Thanks, btw. I appreciate your input. :)
thanks. I found another copy where he corrected the typo.
We NEVER used a leading zero while I was in the Air Force. More signs of a forgery.
Killian has the "y" from "Jerry" be the starting point for the "K" in "Killian." That's what gives the long diagonal part of his "K" its particular curvature: it started from the lower left. In the signature over the proportional font, it looks like it was written starting from the upper right. It is concave upwards, like it's trying to reach the vertical line, rather than get away from it as in the first sample. Another reason is probably started in the upper right corner is that it is directly connected to the other diagonal line.
The first signature looks more efficient too. I wonder if he did the 'V' part of the "K" as part of "Jerry," then did the "c" first before completing the "K." In the second one, it's mostly a blob, but the starting point for the second part of the "K" is so much farther away. Besides, the second signature looks like it's squeezed together to fit the proportional font. I wonder why that one doesn't have "TexANC" underneath it either.

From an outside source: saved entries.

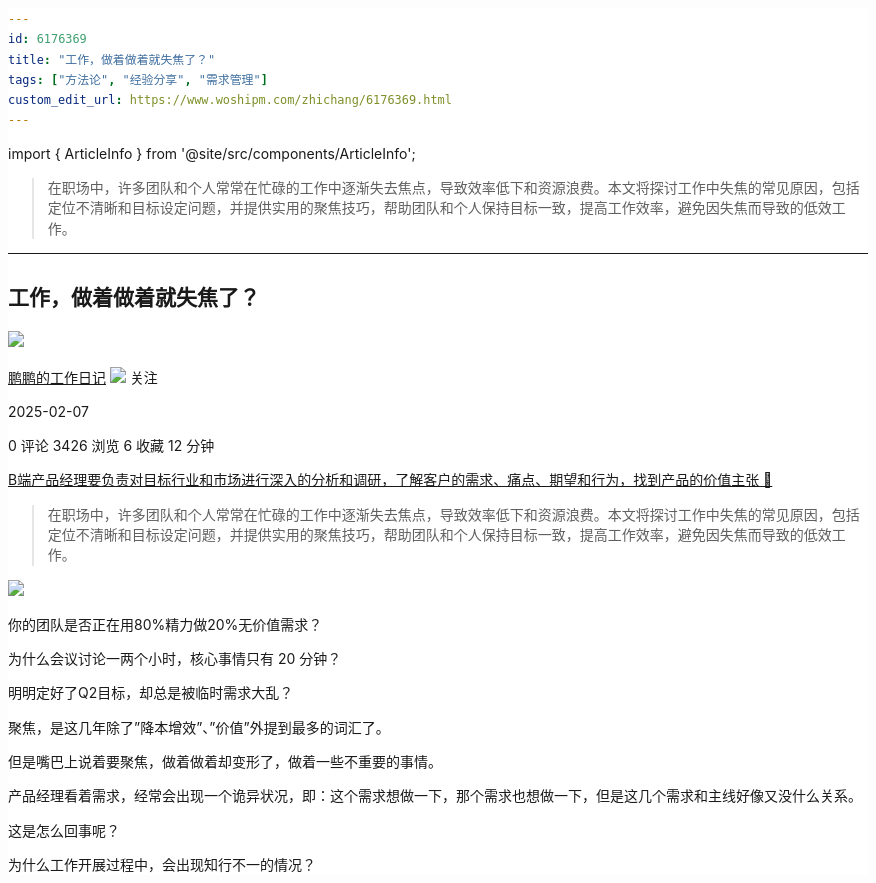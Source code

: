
 ```yaml
---
id: 6176369
title: "工作，做着做着就失焦了？"
tags: ["方法论", "经验分享", "需求管理"]
custom_edit_url: https://www.woshipm.com/zhichang/6176369.html
---
```

import { ArticleInfo } from '@site/src/components/ArticleInfo';

<ArticleInfo
    author="鹏鹏的工作日记"
    authorLink="https://www.woshipm.com/u/1593272"
    published="2025-02-07"
    views={3426}
    comments={0}
    collects={6}
/>

> 在职场中，许多团队和个人常常在忙碌的工作中逐渐失去焦点，导致效率低下和资源浪费。本文将探讨工作中失焦的常见原因，包括定位不清晰和目标设定问题，并提供实用的聚焦技巧，帮助团队和个人保持目标一致，提高工作效率，避免因失焦而导致的低效工作。

---

## 工作，做着做着就失焦了？

[![](https://static.woshipm.com/view/woshipm_api_def_20241023122149_4748.jpeg?imageView2/1/w/72/h/72/q/100)](https://www.woshipm.com/u/1593272)

[鹏鹏的工作日记](https://www.woshipm.com/u/1593272) ![](https://static.woshipm.com/tag/1101_1@2x.png) 关注

2025-02-07

0 评论 3426 浏览 6 收藏 12 分钟

[B端产品经理要负责对目标行业和市场进行深入的分析和调研，了解客户的需求、痛点、期望和行为，找到产品的价值主张 🔗](https://ke.qidianla.com/courses/bcpm)

> 在职场中，许多团队和个人常常在忙碌的工作中逐渐失去焦点，导致效率低下和资源浪费。本文将探讨工作中失焦的常见原因，包括定位不清晰和目标设定问题，并提供实用的聚焦技巧，帮助团队和个人保持目标一致，提高工作效率，避免因失焦而导致的低效工作。

![](https://image.woshipm.com/2024/07/12/2db5870c-4003-11ef-93cd-00163e142b65.png)

你的团队是否正在用80%精力做20%无价值需求？

为什么会议讨论一两个小时，核心事情只有 20 分钟？

明明定好了Q2目标，却总是被临时需求大乱？

聚焦，是这几年除了”降本增效”、”价值”外提到最多的词汇了。

但是嘴巴上说着要聚焦，做着做着却变形了，做着一些不重要的事情。

产品经理看着需求，经常会出现一个诡异状况，即：这个需求想做一下，那个需求也想做一下，但是这几个需求和主线好像又没什么关系。

这是怎么回事呢？

为什么工作开展过程中，会出现知行不一的情况？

Perhaps someone else picked up on this, but in case they didn't, DID THEY HAVE ZIP CODES IN 1972? The letters all have a zip code at the top. I don't remember zip codes that far back.
Simple Question:
Who is the Source for these memos?
When tracking down art forgeries, they speak of
"provenance". Who had these documents and what files are they supposed to be from?

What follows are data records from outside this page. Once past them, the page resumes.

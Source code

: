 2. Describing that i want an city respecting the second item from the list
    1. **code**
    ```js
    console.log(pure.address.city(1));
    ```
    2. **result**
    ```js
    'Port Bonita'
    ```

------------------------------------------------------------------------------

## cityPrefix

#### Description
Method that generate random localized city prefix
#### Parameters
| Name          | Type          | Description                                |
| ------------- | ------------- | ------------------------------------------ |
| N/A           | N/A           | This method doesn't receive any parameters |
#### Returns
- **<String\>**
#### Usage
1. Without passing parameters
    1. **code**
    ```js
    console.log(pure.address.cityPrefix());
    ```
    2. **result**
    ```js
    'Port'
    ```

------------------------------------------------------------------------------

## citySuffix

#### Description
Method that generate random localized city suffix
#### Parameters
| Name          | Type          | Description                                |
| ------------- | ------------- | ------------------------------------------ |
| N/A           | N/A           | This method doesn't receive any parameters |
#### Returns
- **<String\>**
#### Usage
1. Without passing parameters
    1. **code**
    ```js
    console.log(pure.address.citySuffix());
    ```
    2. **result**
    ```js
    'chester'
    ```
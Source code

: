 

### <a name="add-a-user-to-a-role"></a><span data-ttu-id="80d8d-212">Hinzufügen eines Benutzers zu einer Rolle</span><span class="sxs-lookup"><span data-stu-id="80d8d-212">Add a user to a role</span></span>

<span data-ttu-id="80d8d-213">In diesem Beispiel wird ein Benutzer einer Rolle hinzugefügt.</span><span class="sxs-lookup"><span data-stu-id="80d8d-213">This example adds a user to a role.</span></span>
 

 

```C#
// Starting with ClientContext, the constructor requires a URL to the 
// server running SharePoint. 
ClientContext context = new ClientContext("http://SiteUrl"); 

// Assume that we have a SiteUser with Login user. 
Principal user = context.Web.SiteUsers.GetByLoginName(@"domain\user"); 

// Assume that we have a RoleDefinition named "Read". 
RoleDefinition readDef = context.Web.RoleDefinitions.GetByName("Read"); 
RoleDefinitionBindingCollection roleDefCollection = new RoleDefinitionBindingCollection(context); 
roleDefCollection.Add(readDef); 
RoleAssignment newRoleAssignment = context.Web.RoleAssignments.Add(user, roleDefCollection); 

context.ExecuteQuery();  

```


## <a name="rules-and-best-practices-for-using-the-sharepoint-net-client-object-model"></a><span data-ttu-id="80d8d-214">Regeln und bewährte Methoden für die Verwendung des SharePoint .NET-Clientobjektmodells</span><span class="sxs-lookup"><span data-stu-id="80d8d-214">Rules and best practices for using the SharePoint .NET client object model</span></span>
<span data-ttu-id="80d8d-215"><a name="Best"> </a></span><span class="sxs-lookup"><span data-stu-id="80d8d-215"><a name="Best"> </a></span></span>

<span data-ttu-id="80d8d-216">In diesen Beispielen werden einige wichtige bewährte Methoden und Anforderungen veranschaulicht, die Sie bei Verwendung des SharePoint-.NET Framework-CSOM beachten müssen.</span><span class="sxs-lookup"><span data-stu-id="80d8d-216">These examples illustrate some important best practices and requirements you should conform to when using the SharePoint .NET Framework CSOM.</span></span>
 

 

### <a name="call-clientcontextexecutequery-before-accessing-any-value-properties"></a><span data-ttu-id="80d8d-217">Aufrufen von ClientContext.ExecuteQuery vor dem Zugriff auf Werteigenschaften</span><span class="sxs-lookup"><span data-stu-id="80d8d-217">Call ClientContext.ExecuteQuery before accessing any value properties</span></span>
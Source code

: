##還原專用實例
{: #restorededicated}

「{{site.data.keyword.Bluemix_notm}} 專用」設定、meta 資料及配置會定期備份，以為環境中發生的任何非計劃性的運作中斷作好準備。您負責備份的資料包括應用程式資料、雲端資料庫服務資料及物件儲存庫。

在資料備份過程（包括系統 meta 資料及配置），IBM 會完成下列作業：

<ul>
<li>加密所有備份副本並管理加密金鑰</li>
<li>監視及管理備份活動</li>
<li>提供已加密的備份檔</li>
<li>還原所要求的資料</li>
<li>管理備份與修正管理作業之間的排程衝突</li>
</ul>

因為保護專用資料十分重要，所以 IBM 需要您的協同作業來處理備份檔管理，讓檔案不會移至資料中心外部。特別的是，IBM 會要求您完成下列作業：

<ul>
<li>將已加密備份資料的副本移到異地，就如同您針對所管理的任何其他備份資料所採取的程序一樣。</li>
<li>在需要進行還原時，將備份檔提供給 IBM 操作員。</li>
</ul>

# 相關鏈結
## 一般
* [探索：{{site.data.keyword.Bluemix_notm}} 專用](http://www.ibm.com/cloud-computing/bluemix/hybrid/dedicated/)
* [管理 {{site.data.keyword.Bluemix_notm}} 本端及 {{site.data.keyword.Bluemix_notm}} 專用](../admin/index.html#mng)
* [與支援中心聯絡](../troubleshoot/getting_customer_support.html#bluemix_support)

"The experts also raised questions about the military's typewriter technology three decades ago. Collins said word processors that could produce proportional-sized fonts cost upwards of $20,000 at the time.
"I'm not real sure that you would have that kind of sophistication in the office of a flight inspector in the United States government," Showker said.
"The only thing it could be, possibly, is an IBM golf ball typewriter, which came out around the early to middle 1970s," Haley said. "Those did have proportional fonts on them. But they weren't widely used."
I believe the documents in question are justified text (force fit on the line). It has been noted in the thread that the technology to do that probably wasn't readily available at that time.
I don't recall ever seeing a curly apostrophe from a typewriter.
I think the Selectric balls had different symbols that you could choose. Mine used to have a curly apostrophe because I hated the straight single quote.
If I were a soccer mom, I would be ashamed to not think for one's self. Soccer Moms WAKE UP! Your being used by the libs to make you look stupid.